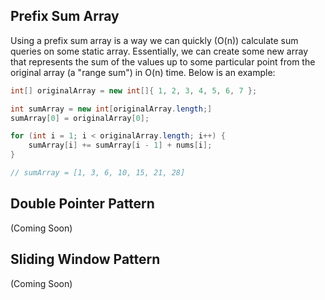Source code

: ## Prefix Sum Array

Using a prefix sum array is a way we can quickly (O(n)) calculate sum queries on some static array. Essentially, we can create some new array that represents the sum of the values up to some particular point from the original array (a "range sum") in O(n) time. Below is an example:

```Java
int[] originalArray = new int[]{ 1, 2, 3, 4, 5, 6, 7 };

int sumArray = new int[originalArray.length;]
sumArray[0] = originalArray[0];

for (int i = 1; i < originalArray.length; i++) {
    sumArray[i] += sumArray[i - 1] + nums[i];
}

// sumArray = [1, 3, 6, 10, 15, 21, 28]
```

## Double Pointer Pattern

(Coming Soon)

## Sliding Window Pattern

(Coming Soon)
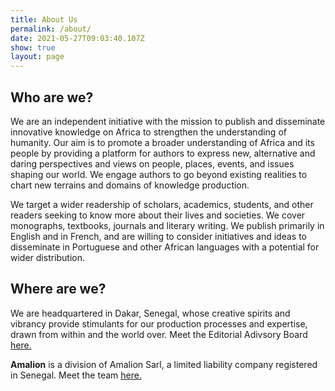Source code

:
 ```yaml
---
title: About Us
permalink: /about/
date: 2021-05-27T09:03:40.107Z
show: true
layout: page
---
```

## Who are we?

We are an independent initiative with the mission to publish and disseminate innovative knowledge on Africa to strengthen the understanding of humanity. Our aim is to promote a broader understanding of Africa and its people by providing a platform for authors to express new, alternative and daring perspectives and views on people, places, events, and issues shaping our world. We engage authors to go beyond existing realities to chart new terrains and domains of knowledge production.

We target a wider readership of scholars, academics, students, and other readers seeking to know more about their lives and societies. We cover monographs, textbooks, journals and literary writing. We publish primarily in English and in French, and are willing to consider initiatives and ideas to disseminate in Portuguese and other African languages with a potential for wider distribution.

## Where are we?

We are headquartered in Dakar, Senegal, whose creative spirits and vibrancy provide stimulants for our production processes and expertise, drawn from within and the world over. Meet the Editorial Adivsory Board [here.](/board/)

**Amalion** is a division of Amalion Sarl, a limited liability company registered in Senegal. Meet the team [here.](/team/)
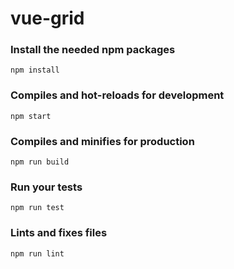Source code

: # vue-grid

### Install the needed npm packages
```
npm install
```

### Compiles and hot-reloads for development
```
npm start
```

### Compiles and minifies for production
```
npm run build
```

### Run your tests
```
npm run test
```

### Lints and fixes files
```
npm run lint
```
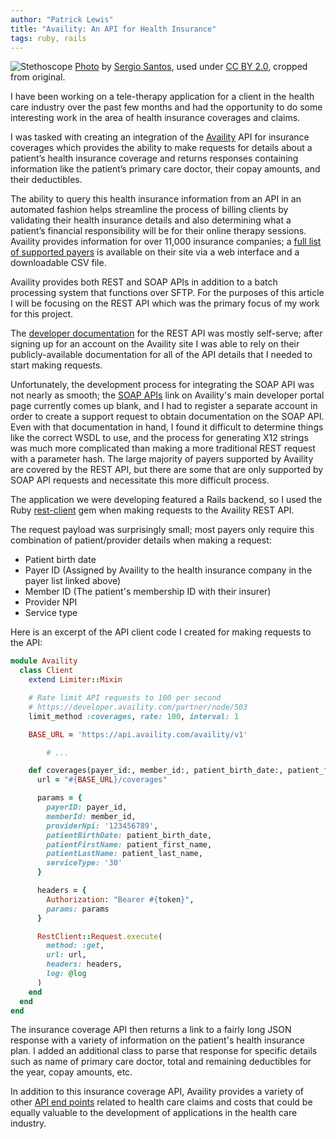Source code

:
 ```yaml
---
author: "Patrick Lewis"
title: "Availity: An API for Health Insurance"
tags: ruby, rails
---
```


![Stethoscope](/blog/2020/11/12/availity-api-health-insurance/banner.jpg)
[Photo](https://flic.kr/p/25e3v5L) by [Sergio Santos](https://www.flickr.com/people/143707811@N07/), used under [CC BY 2.0](https://creativecommons.org/licenses/by/2.0/), cropped from original.

I have been working on a tele-therapy application for a client in the health care industry over the past few months and had the opportunity to do some interesting work in the area of health insurance coverages and claims.

I was tasked with creating an integration of the [Availity](https://www.availity.com/) API for insurance coverages which provides the ability to make requests for details about a patient’s health insurance coverage and returns responses containing information like the patient’s primary care doctor, their copay amounts, and their deductibles.

The ability to query this health insurance information from an API in an automated fashion helps streamline the process of billing clients by validating  their health insurance details and also determining what a patient’s financial responsibility will be for their online therapy sessions. Availity provides information for over 11,000 insurance companies; a [full list of supported payers](https://apps.availity.com/public-web/payerlist-ui/payerlist-ui/#/) is available on their site via a web interface and a downloadable CSV file.

Availity provides both REST and SOAP APIs in addition to a batch processing system that functions over SFTP. For the purposes of this article I will be focusing on the REST API which was the primary focus of my work for this project.

The [developer documentation](https://developer.availity.com/partner/documentation) for the REST API was mostly self-serve; after signing up for an account on the Availity site I was able to rely on their publicly-available documentation for all of the API details that I needed to start making requests.

Unfortunately, the development process for integrating the SOAP API was not nearly as smooth; the [SOAP APIs](https://developer.availity.com/partner/) link on Availity's main developer portal page currently comes up blank, and I had to register a separate account in order to create a support request to obtain documentation on the SOAP API. Even with that documentation in hand, I found it difficult to determine things like the correct WSDL to use, and the process for generating X12 strings was much more complicated than making a more traditional REST request with a parameter hash. The large majority of payers supported by Availity are covered by the REST API, but there are some that are only supported by SOAP API requests and necessitate this more difficult process.

The application we were developing featured a Rails backend, so I used the Ruby [rest-client](https://github.com/rest-client/rest-client) gem when making requests to the Availity REST API.

The request payload was surprisingly small; most payers only require this combination of patient/provider details when making a request:

* Patient birth date
* Payer ID (Assigned by Availity to the health insurance company in the payer list linked above)
* Member ID (The patient's membership ID with their insurer)
* Provider NPI
* Service type

Here is an excerpt of the API client code I created for making requests to the API:

```ruby
module Availity
  class Client
    extend Limiter::Mixin

    # Rate limit API requests to 100 per second
    # https://developer.availity.com/partner/node/503
    limit_method :coverages, rate: 100, interval: 1

    BASE_URL = 'https://api.availity.com/availity/v1'

		# ...

    def coverages(payer_id:, member_id:, patient_birth_date:, patient_first_name:, patient_last_name:)
      url = "#{BASE_URL}/coverages"

      params = {
        payerID: payer_id,
        memberId: member_id,
        providerNpi: '123456789',
        patientBirthDate: patient_birth_date,
        patientFirstName: patient_first_name,
        patientLastName: patient_last_name,
        serviceType: '30'
      }

      headers = {
        Authorization: "Bearer #{token}",
        params: params
      }

      RestClient::Request.execute(
        method: :get,
        url: url,
        headers: headers,
        log: @log
      )
    end
  end
end
```

The insurance coverage API then returns a link to a fairly long JSON response with a variety of information on the patient's health insurance plan. I added an additional class to parse that response for specific details such as name of primary care doctor, total and remaining deductibles for the year, copay amounts, etc.

In addition to this insurance coverage API, Availity provides a variety of other [API end points](https://developer.availity.com/partner/node/503) related to health care claims and costs that could be equally valuable to the development of applications in the health care industry.
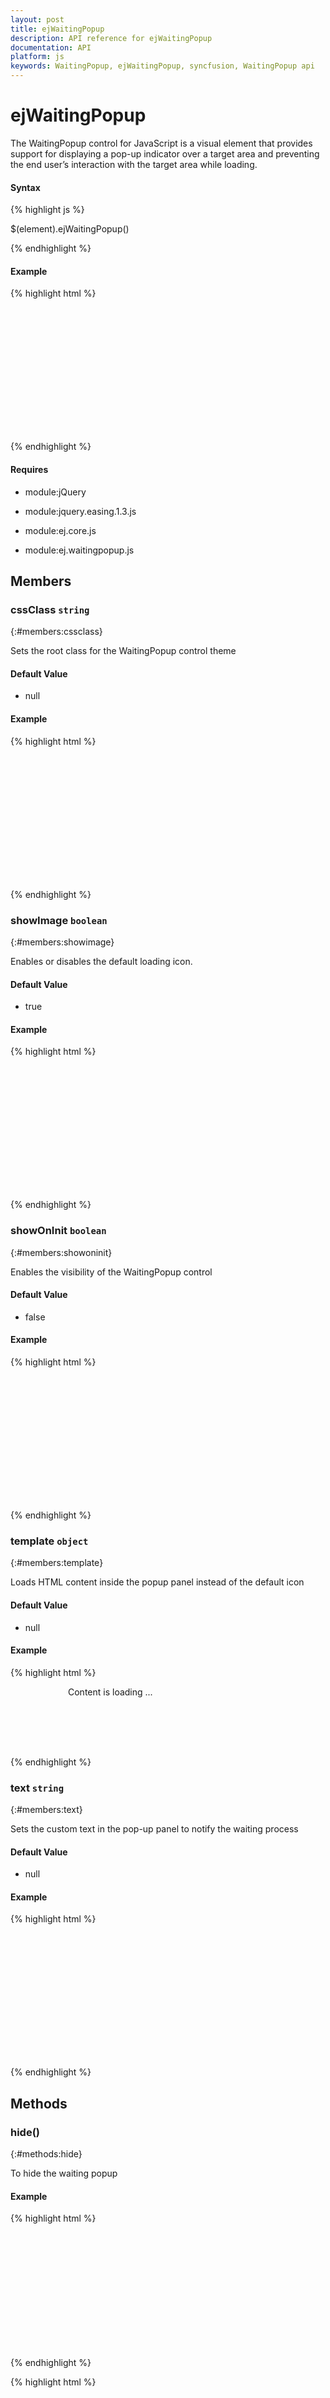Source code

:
 ```yaml
---
layout: post
title: ejWaitingPopup
description: API reference for ejWaitingPopup
documentation: API
platform: js
keywords: WaitingPopup, ejWaitingPopup, syncfusion, WaitingPopup api 
---
```


# ejWaitingPopup



The WaitingPopup control for JavaScript is a visual element that provides support for displaying a pop-up indicator over a target area and preventing the end user’s interaction with the target area while loading.




#### Syntax

{% highlight js %}

$(element).ejWaitingPopup()

{% endhighlight %}




#### Example



{% highlight html %}
 
 <div id="target"></div>
<script>
// Simple waiting popup creation.
$("#target").ejWaitingPopup({ showOnInit: true });
</script>
<style>
              #target {
            height: 200px;
            width: 600px;
            margin: 0 auto;
        }

       #target_WaitingPopup .e-image {
            display: block;
            height: 70px;
        }
</style>

{% endhighlight %}







#### Requires





* module:jQuery


* module:jquery.easing.1.3.js


* module:ej.core.js


* module:ej.waitingpopup.js




## Members








### cssClass `string`
{:#members:cssclass}








Sets the root class for the WaitingPopup control theme




#### Default Value







* null








#### Example



{% highlight html %}
 
 <div id="target"></div>
<script>
//To Initialize the WaitingPopup with the cssClass  value specified. 
        $("#target").ejWaitingPopup({showOnInit: true, cssClass : 'gradient-lime '});
</script>
<style>
              #target {
            height: 200px;
            width: 600px;
            margin: 0 auto;
        }

       #target_WaitingPopup .e-image {
            display: block;
            height: 70px;
        }
</style>

{% endhighlight %}







### showImage `boolean`
{:#members:showimage}








Enables or disables the default loading icon.




#### Default Value







* true








#### Example



{% highlight html %}
 
 <div id="target"></div>
<script>
//To set showImage API value during initialization  
        $("#target").ejWaitingPopup({ showOnInit: true, showImage: false});
</script>
<style>
              #target {
            height: 200px;
            width: 600px;
            margin: 0 auto;
        }

       #target_WaitingPopup .e-image {
            display: block;
            height: 70px;
        }
</style>

{% endhighlight %}







### showOnInit `boolean`
{:#members:showoninit}








Enables the visibility of the WaitingPopup control




#### Default Value







* false








#### Example



{% highlight html %}
 
 <div id="target"></div>
<script>
//To set showOnInit API value during initialization  
        $("#target").ejWaitingPopup({ showOnInit: true});
</script>
<style>
              #target {
            height: 200px;
            width: 600px;
            margin: 0 auto;
        }

       #target_WaitingPopup .e-image {
            display: block;
            height: 70px;
        }
</style>

{% endhighlight %}







### template `object`
{:#members:template}








Loads HTML content inside the popup panel instead of the default icon




#### Default Value







* null








#### Example



{% highlight html %}
 
<div id="content">
  <div class="block">
  <div class="logo">
</div>
   <div class="text">
    <p> Content is loading ... </p>
     </div>
            </div>
<div class="loader">
</div>
</div>
<script>
//To Initialize the WaitingPopup control with the template value specified.
        $("#target").ejWaitingPopup({ showOnInit: true,template: $('#content') });
</script>
<style>
         
          .block {
            height: 76px;
        }

        .logo {
            background-image: url("themes/images/waitingpopup/js_logo.png");
            float: left;
            height: 100%;
            width: 77px;
            margin-right: 15px;
        }

        .txt {
            float: left;
            font-size: 17px;
            height: 100%;
            text-align: left;
        }

            .txt p {
                margin: 0;
            }

        .loader {
            background: url("themes/images/waitingpopup/load_light.gif") no-repeat scroll -5px 18px transparent;
            height: 40px;
            width: 100%;
        }

        .darktheme .loader {
            background-image: url("themes/images/waitingpopup/load_dark.gif");
        }

        #content {
            cursor: default;
            height: 112px;
            width: 275px;
        }
</style>
{% endhighlight %}







### text `string`
{:#members:text}








Sets the custom text in the pop-up panel to notify the waiting process




#### Default Value







* null








#### Example



{% highlight html %}
 
 <div id="target"></div>
<script>
//To Initialize the WaitingPopup with the text value specified
        $("#target").ejWaitingPopup({showOnInit: true, text: 'waiting&hellip;' });
</script>
<style>
              #target {
            height: 200px;
            width: 600px;
            margin: 0 auto;
        }

       #target_WaitingPopup .e-image {
            display: block;
            height: 70px;
        }
</style>

{% endhighlight %}





## Methods








### hide()
{:#methods:hide}








To hide the waiting popup





#### Example



{% highlight html %}
 
 <div id="target"></div>
<script>
$("#target").ejWaitingPopup({showOnInit: true});
// Initialize the WaitingPopup object.
  var popupObj = $("#target").data("ejWaitingPopup");
// Calls the hide method of WaitingPopup not to display.
popupObj.hide();
</script>
<style>
              #target {
            height: 200px;
            width: 600px;
            margin: 0 auto;
        }

       #target_WaitingPopup .e-image {
            display: block;
            height: 70px;
        }
</style>
{% endhighlight %}


{% highlight html %}
 
 <div id="target"></div>
<script>
$("#target").ejWaitingPopup({showOnInit: true});
// hide WaitingPopup using the hide method.
$("#target").ejWaitingPopup('hide');
</script>
<style>
              #target {
            height: 200px;
            width: 600px;
            margin: 0 auto;
        }

       #target_WaitingPopup .e-image {
            display: block;
            height: 70px;
        }
</style>
{% endhighlight %}







### refresh()
{:#methods:refresh}








Refreshes the WaitingPopup control by resetting the pop-up panel position and content position





#### Example



{% highlight html %}
 
 <div id="target"></div>
<script>
$("#target").ejWaitingPopup({showOnInit: true});
// Initialize the WaitingPopup object.
  var popupObj = $("#target").data("ejWaitingPopup");
popupObj.refresh();
</script>
<style>
              #target {
            height: 200px;
            width: 600px;
            margin: 0 auto;
        }

       #target_WaitingPopup .e-image {
            display: block;
            height: 70px;
        }
</style>

{% endhighlight %}


{% highlight html %}
 
 <div id="target"></div>
<script>
$("#target").ejWaitingPopup({showOnInit: true});
// Refresh the WaitingPopup using refresh method.
$("#target").ejWaitingPopup('refresh');
</script>
<style>
              #target {
            height: 200px;
            width: 600px;
            margin: 0 auto;
        }

       #target_WaitingPopup .e-image {
            display: block;
            height: 70px;
        }
</style>

{% endhighlight %}







### show()
{:#methods:show}








To show the waiting popup





#### Example



{% highlight html %}
 
 <div id="target"></div>
<script>
$("#target").ejWaitingPopup({showOnInit: true});
// Initialize the WaitingPopup object.
  var popupObj = $("#target").data("ejWaitingPopup");
// Calls the show method of WaitingPopup to display.
popupObj.show();
</script>
<style>
              #target {
            height: 200px;
            width: 600px;
            margin: 0 auto;
        }

       #target_WaitingPopup .e-image {
            display: block;
            height: 70px;
        }
</style>

{% endhighlight %}


{% highlight html %}
 
 <div id="target"></div>
<script>
$("#target").ejWaitingPopup({showOnInit: true});
// Display WaitingPopup using the show method.
$("#target").ejWaitingPopup("show");
</script>
<style>
              #target {
            height: 200px;
            width: 600px;
            margin: 0 auto;
        }

       #target_WaitingPopup .e-image {
            display: block;
            height: 70px;
        }
</style>
{% endhighlight %}





## Events








### create
{:#events:create}








Fires after Create WaitingPopup successfully

<table class="params">
<thead>
<tr>
<th>Name</th>
<th>Type</th>
<th>Description</th>
</tr>
</thead>
<tbody>
<tr>
<td class="name">
cancel</td>
<td class="type"><span class="param-type">boolean</span></td>
<td class="description">returns the cancel option value</td>
</tr>
<tr>
<td class="name">
model</td>
<td class="type"><ts ref="ej.WaitingPopup.Model"/><span class="param-type">object</span></td>
<td class="description">returns the WaitingPopup model</td>
</tr>
<tr>
<td class="name">
type</td>
<td class="type"><span class="param-type">string</span></td>
<td class="description">returns the name of the event</td>
</tr>
</tbody>
</table>




#### Example



{% highlight html %}
 
 <div id="target"></div>
<script>
//To Initialize the WaitingPopup with the text value specified with create event
        $("#target").ejWaitingPopup({showOnInit: true, text: 'waiting&hellip;',create: function (args) {} });
</script>
<style>
              #target {
            height: 200px;
            width: 600px;
            margin: 0 auto;
        }

       #target_WaitingPopup .e-image {
            display: block;
            height: 70px;
        }
</style>
{% endhighlight %}







### destroy
{:#events:destroy}








Fires after Destroy WaitingPopup successfully

<table class="params">
<thead>
<tr>
<th>Name</th>
<th>Type</th>
<th>Description</th>
</tr>
</thead>
<tbody>
<tr>
<td class="name">
cancel</td>
<td class="type"><span class="param-type">boolean</span></td>
<td class="description">returns the cancel option value</td>
</tr>
<tr>
<td class="name">
model</td>
<td class="type"><ts ref="ej.WaitingPopup.Model"/><span class="param-type">object</span></td>
<td class="description">returns the WaitingPopup model</td>
</tr>
<tr>
<td class="name">
type</td>
<td class="type"><span class="param-type">string</span></td>
<td class="description">returns the name of the event</td>
</tr>
</tbody>
</table>




#### Example



{% highlight html %}
 
 <div id="target"></div>
<script>
//To Initialize the WaitingPopup with the text value specified with destroy event
        $("#target").ejWaitingPopup({showOnInit: true, text: 'waiting&hellip;',destroy: function (args) {} });
</script>
<style>
            #target {
          height: 200px;
          width: 600px;
          margin: 0 auto;
      }

     #target_WaitingPopup .e-image {
          display: block;
          height: 70px;
      }
</style>

{% endhighlight %}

WORK REQUIRED:
Pictures do not belong in the copy. Repeat only the lines from the top of the records through the line containing "## Who are we?".

ANSWER:
Source code

: ## Prefix Sum Array

Using a prefix sum array is a way we can quickly (O(n)) calculate sum queries on some static array. Essentially, we can create some new array that represents the sum of the values up to some particular point from the original array (a "range sum") in O(n) time. Below is an example:

```Java
int[] originalArray = new int[]{ 1, 2, 3, 4, 5, 6, 7 };

int sumArray = new int[originalArray.length;]
sumArray[0] = originalArray[0];

for (int i = 1; i < originalArray.length; i++) {
    sumArray[i] += sumArray[i - 1] + nums[i];
}

// sumArray = [1, 3, 6, 10, 15, 21, 28]
```

## Double Pointer Pattern

(Coming Soon)

## Sliding Window Pattern

(Coming Soon)
Source code

:
 ```yaml
---
title: About Us
permalink: /about/
date: 2021-05-27T09:03:40.107Z
show: true
layout: page
---
```

## Who are we?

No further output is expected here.